Problem >> The required output is the lines from the one with "stored and run" through the end of the data, repeated verbatim, with no pictures included.

(Extracted records Opens)

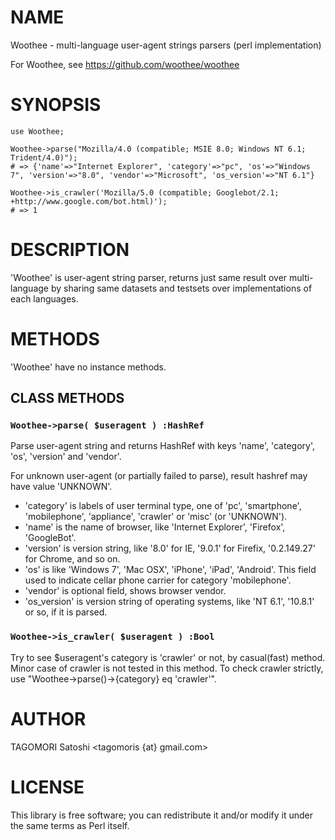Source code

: # NAME

Woothee - multi-language user-agent strings parsers (perl implementation)

For Woothee, see https://github.com/woothee/woothee

# SYNOPSIS

    use Woothee;

    Woothee->parse("Mozilla/4.0 (compatible; MSIE 8.0; Windows NT 6.1; Trident/4.0)");
    # => {'name'=>"Internet Explorer", 'category'=>"pc", 'os'=>"Windows 7", 'version'=>"8.0", 'vendor'=>"Microsoft", 'os_version'=>"NT 6.1"}

    Woothee->is_crawler('Mozilla/5.0 (compatible; Googlebot/2.1; +http://www.google.com/bot.html)');
    # => 1

# DESCRIPTION

'Woothee' is user-agent string parser, returns just same result over multi-language by sharing same datasets and testsets over implementations of each languages.

# METHODS

'Woothee' have no instance methods.

## CLASS METHODS

### `Woothee->parse( $useragent ) :HashRef`

Parse user-agent string and returns HashRef with keys 'name', 'category', 'os', 'version' and 'vendor'.

For unknown user-agent (or partially failed to parse), result hashref may have value 'UNKNOWN'.

- 'category' is labels of user terminal type, one of 'pc', 'smartphone', 'mobilephone', 'appliance', 'crawler' or 'misc' (or 'UNKNOWN').
- 'name' is the name of browser, like 'Internet Explorer', 'Firefox', 'GoogleBot'.
- 'version' is version string, like '8.0' for IE, '9.0.1' for Firefix, '0.2.149.27' for Chrome, and so on.
- 'os' is like 'Windows 7', 'Mac OSX', 'iPhone', 'iPad', 'Android'. This field used to indicate cellar phone carrier for category 'mobilephone'.
- 'vendor' is optional field, shows browser vendor.
- 'os_version' is version string of operating systems, like 'NT 6.1', '10.8.1' or so, if it is parsed.

### `Woothee->is_crawler( $useragent ) :Bool`

Try to see $useragent's category is 'crawler' or not, by casual(fast) method. Minor case of crawler is not tested in this method. To check crawler strictly, use "Woothee->parse()->{category} eq 'crawler'".

# AUTHOR

TAGOMORI Satoshi <tagomoris {at} gmail.com>

# LICENSE

This library is free software; you can redistribute it and/or modify
it under the same terms as Perl itself.
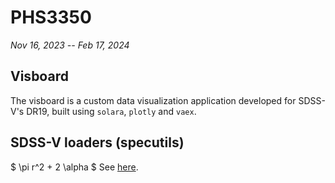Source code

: # PHS3350
*Nov 16, 2023 -- Feb 17, 2024*

## Visboard

The visboard is a custom data visualization application developed for SDSS-V's DR19, built using `solara`, `plotly` and `vaex`.

## SDSS-V loaders (specutils)
$ \pi r^2 + 2 \alpha $
See [here](https://www.github.com/astropy/specutils/pull/1107).
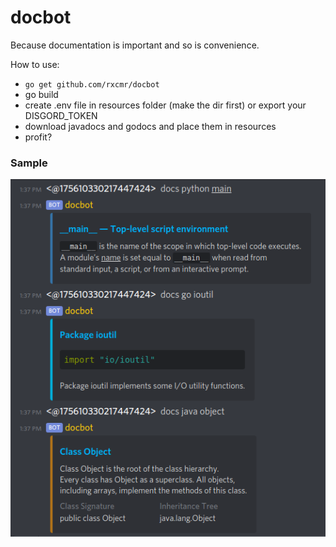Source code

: # docbot

Because documentation is important and so is convenience.

How to use:
- `go get github.com/rxcmr/docbot`
- go build
- create .env file in resources folder (make the dir first) or export your DISGORD_TOKEN
- download javadocs and godocs and place them in resources
- profit?

### Sample 
![Sample](demo.png)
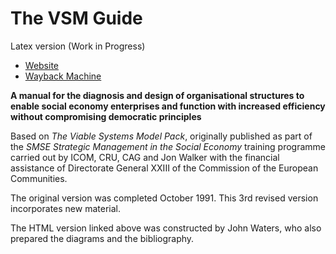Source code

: # The VSM Guide
Latex version (Work in Progress)

* [Website](https://vsmg.lrc.org.uk/screen.php?page=home)
* [Wayback Machine](https://web.archive.org/web/20230104110627/https://vsmg.lrc.org.uk/screen.php?page=home)

**A manual for the diagnosis and design of organisational structures to enable social economy enterprises and function with increased efficiency without compromising democratic principles**

Based on *The Viable Systems Model Pack*, originally published as part of the *SMSE Strategic Management in the Social Economy* training programme
carried out by ICOM, CRU, CAG and Jon Walker with the financial assistance of Directorate General XXIII of the Commission of the European Communities.

The original version was completed October 1991. This 3rd revised version incorporates new material.

The HTML version linked above was constructed by John Waters, who also prepared the diagrams and the bibliography.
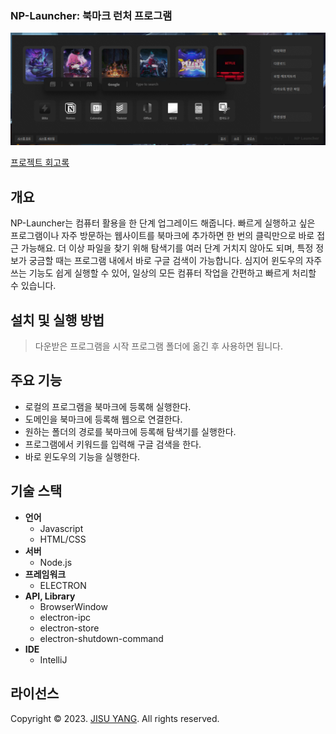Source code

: ### NP-Launcher: 북마크 런처 프로그램
![](./doc/thumbnail-01.png)

[프로젝트 회고록](https://jisulog.com/docs/essay/project-review/2023-np-launcher)

## 개요
NP-Launcher는 컴퓨터 활용을 한 단계 업그레이드 해줍니다. 
빠르게 실행하고 싶은 프로그램이나 자주 방문하는 웹사이트를 북마크에 추가하면 한 번의 클릭만으로 바로 접근 가능해요. 
더 이상 파일을 찾기 위해 탐색기를 여러 단계 거치지 않아도 되며, 
특정 정보가 궁금할 때는 프로그램 내에서 바로 구글 검색이 가능합니다. 
심지어 윈도우의 자주쓰는 기능도 쉽게 실행할 수 있어, 
일상의 모든 컴퓨터 작업을 간편하고 빠르게 처리할 수 있습니다.

## 설치 및 실행 방법
> 다운받은 프로그램을 시작 프로그램 폴더에 옮긴 후 사용하면 됩니다.

## 주요 기능
- 로컬의 프로그램을 북마크에 등록해 실행한다.
- 도메인을 북마크에 등록해 웹으로 연결한다.
- 원하는 폴더의 경로를 북마크에 등록해 탐색기를 실행한다.
- 프로그램에서 키워드를 입력해 구글 검색을 한다.
- 바로 윈도우의 기능을 실행한다.

## 기술 스택
- **언어**
    - Javascript
    - HTML/CSS
- **서버**
    - Node.js
- **프레임워크**
    - ELECTRON
- **API, Library**
    - BrowserWindow
    - electron-ipc
    - electron-store
    - electron-shutdown-command
- **IDE**
    - IntelliJ

## 라이선스
Copyright © 2023. [JISU YANG](https://jisulog.com/). All rights reserved.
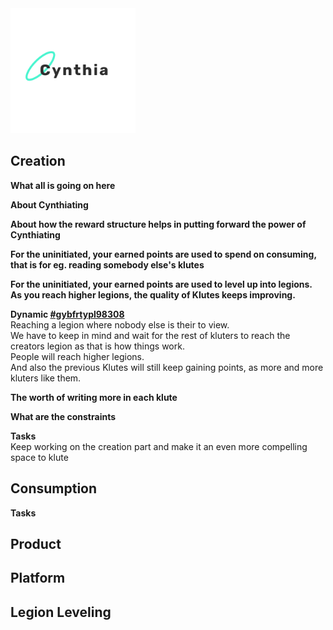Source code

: <img src="/assets/pictures/CynthiaLogo.png" alt="Logo for Cynthia" width="200"/>

## Creation

**What all is going on here**<br>

**About Cynthiating**<br>


**About how the reward structure helps in putting forward the power of Cynthiating**<br>


**For the uninitiated, your earned points are used to spend on consuming, that is for eg. reading somebody else's klutes**<br>

**For the uninitiated, your earned points are used to level up into legions. As you reach higher legions, the quality of Klutes keeps improving.**<br>

**Dynamic [#gybfrtypl98308](https://github.com/ironbunny-ib/OverTimeGithub/blob/master/Dynamics.md)**<br>
Reaching a legion where nobody else is their to view.<br>
We have to keep in mind and wait for the rest of kluters to reach the creators legion as that is how things work.<br>
People will reach higher legions.<br>
And also the previous Klutes will still keep gaining points, as more and more kluters like them.<br>

**The worth of writing more in each klute**<br>

**What are the constraints**<br>


**Tasks**<br>
Keep working on the creation part and make it an even more compelling space to klute 

## Consumption


**Tasks**<br>

## Product
## Platform
## Legion Leveling
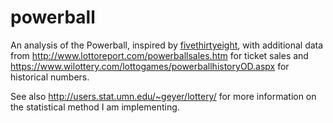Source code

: # powerball

An analysis of the Powerball, inspired by
[fivethirtyeight](https://fivethirtyeight.com/datalab/powerball-lottery-jackpot-february-11/),
with additional data from http://www.lottoreport.com/powerballsales.htm
for ticket sales and https://www.wilottery.com/lottogames/powerballhistoryOD.aspx for historical numbers.

See also http://users.stat.umn.edu/~geyer/lottery/ for more information on the statistical
method I am implementing.
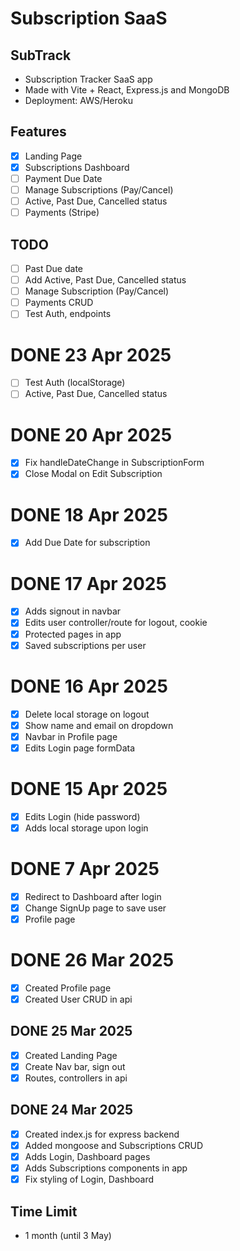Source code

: # Subscription SaaS
## SubTrack

- Subscription Tracker SaaS app
- Made with Vite + React, Express.js and MongoDB
- Deployment: AWS/Heroku

## Features
- [x] Landing Page
- [x] Subscriptions Dashboard
- [ ] Payment Due Date
- [ ] Manage Subscriptions (Pay/Cancel)
- [ ] Active, Past Due, Cancelled status
- [ ] Payments (Stripe)

## TODO
- [ ] Past Due date
- [ ] Add Active, Past Due, Cancelled status
- [ ] Manage Subscription (Pay/Cancel)
- [ ] Payments CRUD
- [ ] Test Auth, endpoints

# DONE 23 Apr 2025
- [ ] Test Auth (localStorage)
- [ ] Active, Past Due, Cancelled status

# DONE 20 Apr 2025
- [x] Fix handleDateChange in SubscriptionForm
- [x] Close Modal on Edit Subscription

# DONE 18 Apr 2025
- [x] Add Due Date for subscription

# DONE 17 Apr 2025
- [x] Adds signout in navbar
- [x] Edits user controller/route for logout, cookie
- [x] Protected pages in app
- [x] Saved subscriptions per user

# DONE 16 Apr 2025
- [x] Delete local storage on logout
- [x] Show name and email on dropdown
- [x] Navbar in Profile page
- [x] Edits Login page formData

# DONE 15 Apr 2025
- [x] Edits Login (hide password)
- [x] Adds local storage upon login

# DONE 7 Apr 2025
- [x] Redirect to Dashboard after login
- [x] Change SignUp page to save user
- [x] Profile page

# DONE 26 Mar 2025
- [x] Created Profile page
- [x] Created User CRUD in api

## DONE 25 Mar 2025
- [x] Created Landing Page
- [x] Create Nav bar, sign out
- [x] Routes, controllers in api

## DONE 24 Mar 2025
- [x] Created index.js for express backend
- [x] Added mongoose and Subscriptions CRUD
- [x] Adds Login, Dashboard pages
- [x] Adds Subscriptions components in app
- [x] Fix styling of Login, Dashboard

## Time Limit
- 1 month (until 3 May)
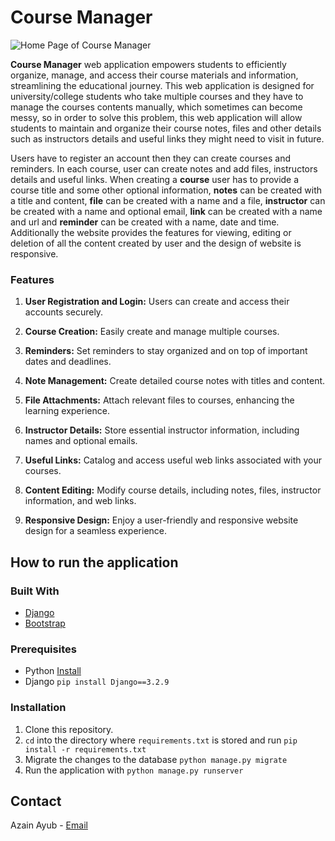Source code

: # Course Manager
![Home Page of Course Manager](https://i.imgur.com/eRdzg2e.png)

**Course Manager** web application empowers students to efficiently organize, manage, and access their course materials and information, streamlining the educational journey. This web application is designed for university/college students who take multiple courses and they have to manage the courses contents manually, which sometimes can become messy, so in order to solve this problem, this web application will allow students to maintain and organize their course notes, files and other details such as instructors details and useful links they might need to visit in future.

Users have to register an account then they can create courses and reminders. In each course, user can create notes and add files, instructors details and useful links. When creating a **course** user has to provide a course title and some other optional information, **notes** can be created with a title and content, **file** can be created with a name and a file, **instructor** can be created with a name and optional email, **link** can be created with a name and url and **reminder** can be created with a name, date and time. Additionally the website provides the features for viewing, editing or deletion of all the content created by user and the design of website is responsive.

### Features
1. **User Registration and Login:** Users can create and access their accounts securely.

2. **Course Creation:** Easily create and manage multiple courses.

3. **Reminders:** Set reminders to stay organized and on top of important dates and deadlines.

4. **Note Management:** Create detailed course notes with titles and content.

5. **File Attachments:** Attach relevant files to courses, enhancing the learning experience.

6. **Instructor Details:** Store essential instructor information, including names and optional emails.

7. **Useful Links:** Catalog and access useful web links associated with your courses.

8. **Content Editing:** Modify course details, including notes, files, instructor information, and web links.

9. **Responsive Design:** Enjoy a user-friendly and responsive website design for a seamless experience.
    
## How to run the application
### Built With
- [Django](https://www.djangoproject.com/)
- [Bootstrap](https://getbootstrap.com/)

### Prerequisites
- Python [Install](https://www.python.org/downloads/)
- Django `pip install Django==3.2.9`

### Installation
1. Clone this repository.
2. `cd` into the directory where `requirements.txt` is stored and run
  `pip install -r requirements.txt`
3. Migrate the changes to the database `python manage.py migrate`
4. Run the application with `python manage.py runserver`

## Contact
Azain Ayub - [Email](mailto:azain.ayub2014@gmail.com)
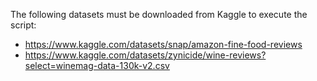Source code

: The following datasets must be downloaded from Kaggle to execute the script:
- https://www.kaggle.com/datasets/snap/amazon-fine-food-reviews
- https://www.kaggle.com/datasets/zynicide/wine-reviews?select=winemag-data-130k-v2.csv
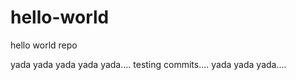 # hello-world
hello world repo

yada yada yada yada yada.... testing commits.... yada yada yada....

(Extracted records Closes)

Output below >>
2. `cd` into the directory where `requirements.txt` is stored and run
  `pip install -r requirements.txt`
3. Migrate the changes to the database `python manage.py migrate`
4. Run the application with `python manage.py runserver`

## Contact
Azain Ayub - [Email](mailto:azain.ayub2014@gmail.com)
Source code

: The following datasets must be downloaded from Kaggle to execute the script:
- https://www.kaggle.com/datasets/snap/amazon-fine-food-reviews
- https://www.kaggle.com/datasets/zynicide/wine-reviews?select=winemag-data-130k-v2.csv
 # hello-world
hello world repo

yada yada yada yada yada.... testing commits.... yada yada yada....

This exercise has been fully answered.